Mit der Finanzierung holt Aitiologic zwei bekannte Namen an Bord. Gordon Sanghera hat Oxford Nanopore Technologies mitgegründet, ein britisches Unternehmen für DNA-Sequenzierung. Er führte es 21 Jahre lang als CEO, vom Spinoff der Universität Oxford bis zum Börsengang in London. In der Aussendung wird er als „Pionier der Molekulardiagnostik“ bezeichnet. Für Aitiologic ist das relevant, weil die eigene Plattform auf der Sequenzierung von DNA aus dem Blut aufbaut: Sanghera bringt also Erfahrung mit dem Aufbau, der Finanzierung und der Skalierung genau dieser Art von Technologie mit. Er investiert in die Runde und wird Mitglied des Beirats. Die ersten klinischen Daten von Aitiologic seien „sehr ermutigend“, sagt Sanghera.

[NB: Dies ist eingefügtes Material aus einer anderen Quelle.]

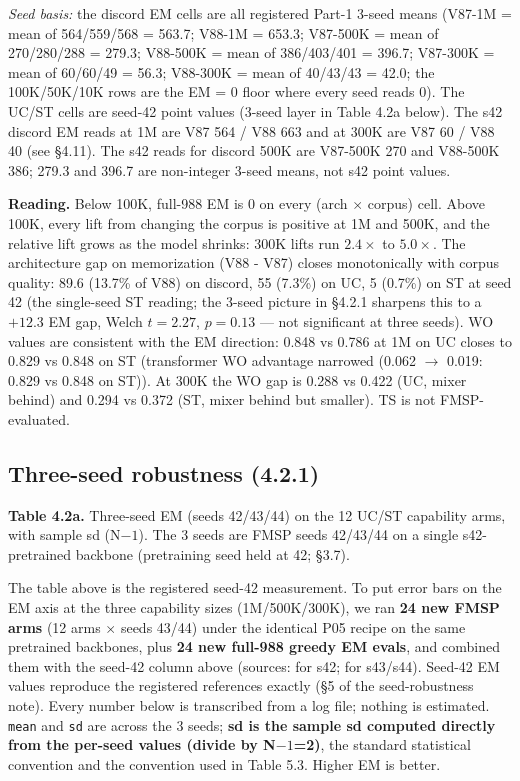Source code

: \documentclass[11pt]{article}
\begin{document}
\emph{Seed basis:} the discord EM cells are all registered Part-1 3-seed means (V87-1M = mean of 564/559/568 = 563.7; V88-1M = 653.3; V87-500K = mean of 270/280/288 = 279.3; V88-500K = mean of 386/403/401 = 396.7; V87-300K = mean of 60/60/49 = 56.3; V88-300K = mean of 40/43/43 = 42.0; the 100K/50K/10K rows are the EM = 0 floor where every seed reads 0). The UC/ST cells are seed-42 point values (3-seed layer in Table 4.2a below). The s42 discord EM reads at 1M are V87 564 / V88 663 and at 300K are V87 60 / V88 40 (see \S4.11). The s42 reads for discord 500K are V87-500K 270 and V88-500K 386; 279.3 and 396.7 are non-integer 3-seed means, not s42 point values.

\textbf{Reading.} Below 100K, full-988 EM is 0 on every (arch $\times$ corpus) cell. Above 100K, every lift from changing the corpus is positive at 1M and 500K, and the relative lift grows as the model shrinks: 300K lifts run $2.4\times$ to $5.0\times$. The architecture gap on memorization (V88 - V87) closes monotonically with corpus quality: 89.6 (13.7\% of V88) on discord, 55 (7.3\%) on UC, 5 (0.7\%) on ST at seed 42 (the single-seed ST reading; the 3-seed picture in \S4.2.1 sharpens this to a $+12.3$ EM gap, Welch $t = 2.27$, $p = 0.13$ --- not significant at three seeds). WO values are consistent with the EM direction: 0.848 vs 0.786 at 1M on UC closes to 0.829 vs 0.848 on ST (transformer WO advantage narrowed (0.062 $\to$ 0.019: 0.829 vs 0.848 on ST)). At 300K the WO gap is 0.288 vs 0.422 (UC, mixer behind) and 0.294 vs 0.372 (ST, mixer behind but smaller). TS is not FMSP-evaluated.

\subsection{Three-seed robustness (4.2.1)}

\textbf{Table 4.2a.} Three-seed EM (seeds 42/43/44) on the 12 UC/ST capability arms, with sample sd (N$-1$). The 3 seeds are FMSP seeds 42/43/44 on a single s42-pretrained backbone (pretraining seed held at 42; \S3.7).

The table above is the registered seed-42 measurement. To put error bars on the EM axis at the three capability sizes (1M/500K/300K), we ran \textbf{24 new FMSP arms} (12 arms $\times$ seeds 43/44) under the identical P05 recipe on the same pretrained backbones, plus \textbf{24 new full-988 greedy EM evals}, and combined them with the seed-42 column above (sources:  for s42;  for s43/s44). Seed-42 EM values reproduce the registered references exactly (\S5 of the seed-robustness note). Every number below is transcribed from a log file; nothing is estimated. \texttt{mean} and \texttt{sd} are across the 3 seeds; \textbf{sd is the sample sd computed directly from the per-seed values (divide by N$-1$=2)}, the standard statistical convention and the convention used in Table 5.3. Higher EM is better.
\end{document}
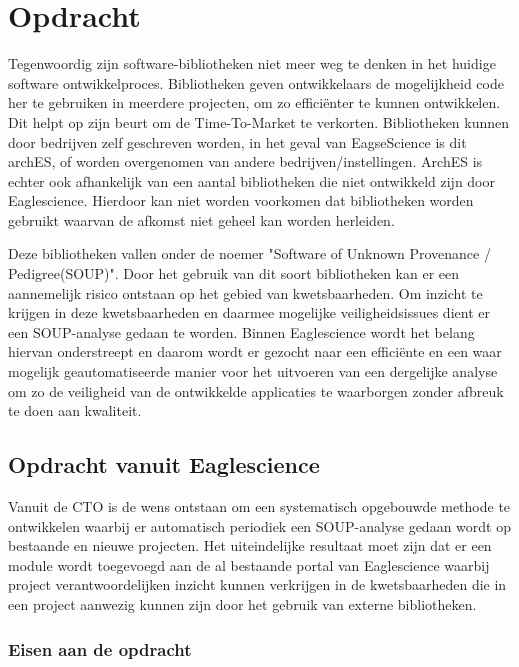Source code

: 
\chapter{Opdracht}\label{ch:opdracht} %
Tegenwoordig zijn software-bibliotheken niet meer weg te denken in het huidige software ontwikkelproces.
Bibliotheken geven ontwikkelaars de mogelijkheid code her te gebruiken in meerdere projecten, om zo efficiënter te kunnen ontwikkelen.
Dit helpt op zijn beurt om de Time-To-Market te verkorten.
Bibliotheken kunnen door bedrijven zelf geschreven worden, in het geval van EagseScience is dit archES, of worden overgenomen van andere bedrijven/instellingen.
ArchES is echter ook afhankelijk van een aantal bibliotheken die niet ontwikkeld zijn door Eaglescience.
Hierdoor kan niet worden voorkomen dat bibliotheken worden gebruikt waarvan de afkomst niet geheel kan worden herleiden.

Deze bibliotheken vallen onder de noemer "Software of Unknown Provenance / Pedigree(SOUP)".
Door het gebruik van dit soort bibliotheken kan er een aannemelijk risico ontstaan op het gebied van kwetsbaarheden.
Om inzicht te krijgen in deze kwetsbaarheden en daarmee mogelijke veiligheidsissues dient er een SOUP-analyse gedaan te worden.
Binnen Eaglescience wordt het belang hiervan onderstreept en daarom wordt er gezocht naar een efficiënte en een waar mogelijk geautomatiseerde manier voor het uitvoeren van een dergelijke analyse om zo de veiligheid van de ontwikkelde applicaties te waarborgen zonder afbreuk te doen aan kwaliteit.

\section{Opdracht vanuit Eaglescience}\label{sec:opdracht-vanuit-eaglescience}
Vanuit de CTO is de wens ontstaan om een systematisch opgebouwde methode te ontwikkelen waarbij er automatisch periodiek een SOUP-analyse gedaan wordt op bestaande en nieuwe projecten.
Het uiteindelijke resultaat moet zijn dat er een module wordt toegevoegd aan de al bestaande portal van Eaglescience waarbij project verantwoordelijken inzicht kunnen verkrijgen in de kwetsbaarheden die in een project aanwezig kunnen zijn door het gebruik van externe bibliotheken.

\subsection{Eisen aan de opdracht}\label{subsec: eisen-aan-de-opdracht}

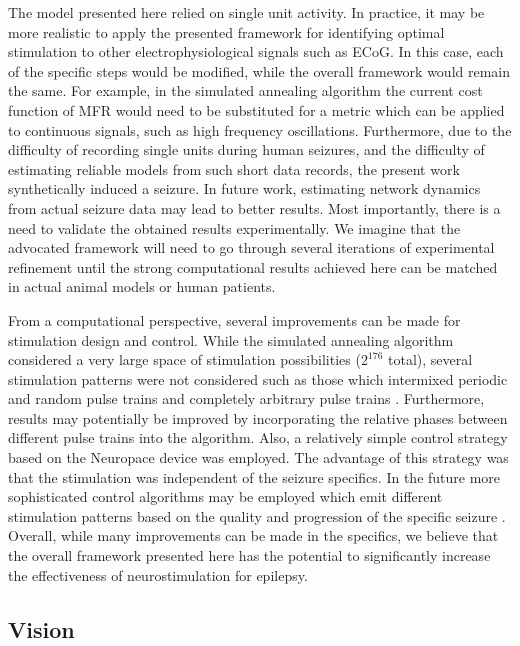 \documentclass[11pt,a4paper,final]{article}
\begin{document}
The model presented here relied on single unit activity.
In practice, it may be more realistic to apply the presented framework for identifying optimal stimulation to other electrophysiological signals such as ECoG.
In this case, each of the specific steps would be modified, while the overall framework would remain the same.
For example, in the simulated annealing algorithm the current cost function of MFR would need to be substituted for a metric which can be applied to continuous signals, such as high frequency oscillations.
Furthermore, due to the difficulty of recording single units during human seizures, and the difficulty of estimating reliable models from such short data records, the present work synthetically induced a seizure.
In future work, estimating network dynamics from actual seizure data may lead to better results.
Most importantly, there is a need to validate the obtained results experimentally.
We imagine that the advocated framework will need to go through several iterations of experimental refinement until the strong computational results achieved here can be matched in actual animal models or human patients.

From a computational perspective, several improvements can be made for stimulation design and control.
While the simulated annealing algorithm considered a very large space of stimulation possibilities ($2^{176}$ total), several stimulation patterns were not considered such as those which intermixed periodic and random pulse trains and completely arbitrary pulse trains \citep{grill14patent2,brocker17}.
Furthermore, results may potentially be improved by incorporating the relative phases between different pulse trains into the algorithm.
Also, a relatively simple control strategy based on the Neuropace device was employed.
The advantage of this strategy was that the stimulation was independent of the seizure specifics.
In the future more sophisticated control algorithms may be employed which emit different stimulation patterns based on the quality and progression of the specific seizure \citep{ching12,zalay13,kalitzin14,ehrens15}.
Overall, while many improvements can be made in the specifics, we believe that the overall framework presented here has the potential to significantly increase the effectiveness of neurostimulation for epilepsy.

\subsection{Vision}
\end{document}
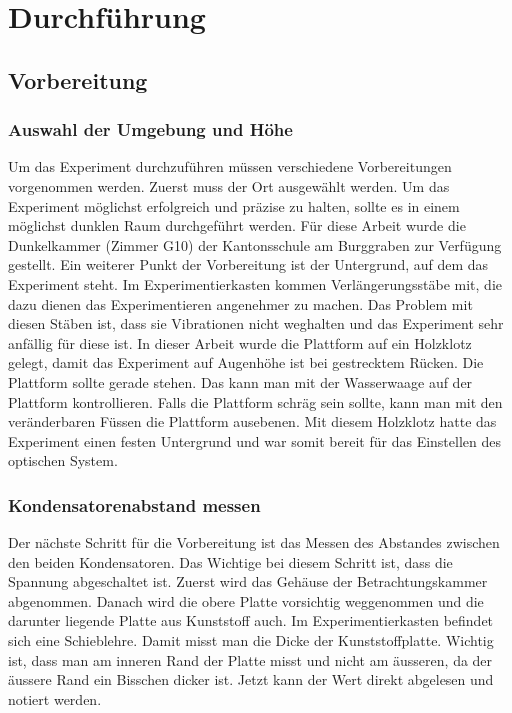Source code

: \chapter{Durchführung}\label{cha:durchfuehrung}
\section{Vorbereitung}\label{sec:vorbereitung}
\subsection{Auswahl der Umgebung und Höhe}\label{sub:auswahlUmgebung}
Um das Experiment durchzuführen müssen verschiedene Vorbereitungen vorgenommen werden. Zuerst muss der Ort ausgewählt werden. Um das Experiment möglichst erfolgreich und präzise zu halten, sollte es in einem möglichst dunklen Raum durchgeführt werden. Für diese Arbeit wurde die Dunkelkammer (Zimmer G10) der Kantonsschule am Burggraben zur Verfügung gestellt. Ein weiterer Punkt der Vorbereitung ist der Untergrund, auf dem das Experiment steht. Im Experimentierkasten kommen Verlängerungsstäbe mit, die dazu dienen das Experimentieren angenehmer zu machen. Das Problem mit diesen Stäben ist, dass sie Vibrationen nicht weghalten und das Experiment sehr anfällig für diese ist. In dieser Arbeit wurde die Plattform auf ein Holzklotz gelegt, damit das Experiment auf Augenhöhe ist bei gestrecktem Rücken. Die Plattform sollte gerade stehen. Das kann man mit der Wasserwaage auf der Plattform kontrollieren. Falls die Plattform schräg sein sollte, kann man mit den veränderbaren Füssen die Plattform ausebenen. Mit diesem Holzklotz hatte das Experiment einen festen Untergrund und war somit bereit für das Einstellen des optischen System. 

\subsection{Kondensatorenabstand messen}\label{sub:kondensatorenabstand}
Der nächste Schritt für die Vorbereitung ist das Messen des Abstandes zwischen den beiden Kondensatoren. Das Wichtige bei diesem Schritt ist, dass die Spannung abgeschaltet ist. Zuerst wird das Gehäuse der Betrachtungskammer abgenommen. Danach wird die obere Platte vorsichtig weggenommen und die darunter liegende Platte aus Kunststoff auch. Im Experimentierkasten befindet sich eine Schieblehre. Damit misst man die Dicke der Kunststoffplatte. Wichtig ist, dass man am inneren Rand der Platte misst und nicht am äusseren, da der äussere Rand ein Bisschen dicker ist. Jetzt kann der Wert direkt abgelesen und notiert werden.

Neue Chief Medical Officer ist Rebecca Ertl. Sie ist Fachärztin für Gynäkologie und Geburtshilfe und hat ein nach eigenen Angaben führendes Zentrum für Pränataldiagnostik in Österreich gegründet. Bei Aitiologic verantwortet sie die medizinische Strategie, zunächst für das Präeklampsie-Programm. Ertl nennt bereits ein mögliches nächstes Thema: Man prüfe, ob der Bluttest auch bei Schwangerschaftsdiabetes früher Hinweise liefern könne.

Neben dem Risikokapital erhält Aitiologic Förderungen von der Österreichischen Forschungsförderungsgesellschaft (FFG), der Austria Wirtschaftsservice (aws) und der Wirtschaftsagentur Wien. Dazu kommt Unterstützung über den Europäischen Investitionsfonds (EIF) im Rahmen von InvestEU. Zugelassen ist die Plattform noch nicht, sie befindet sich weiterhin in der Entwicklung.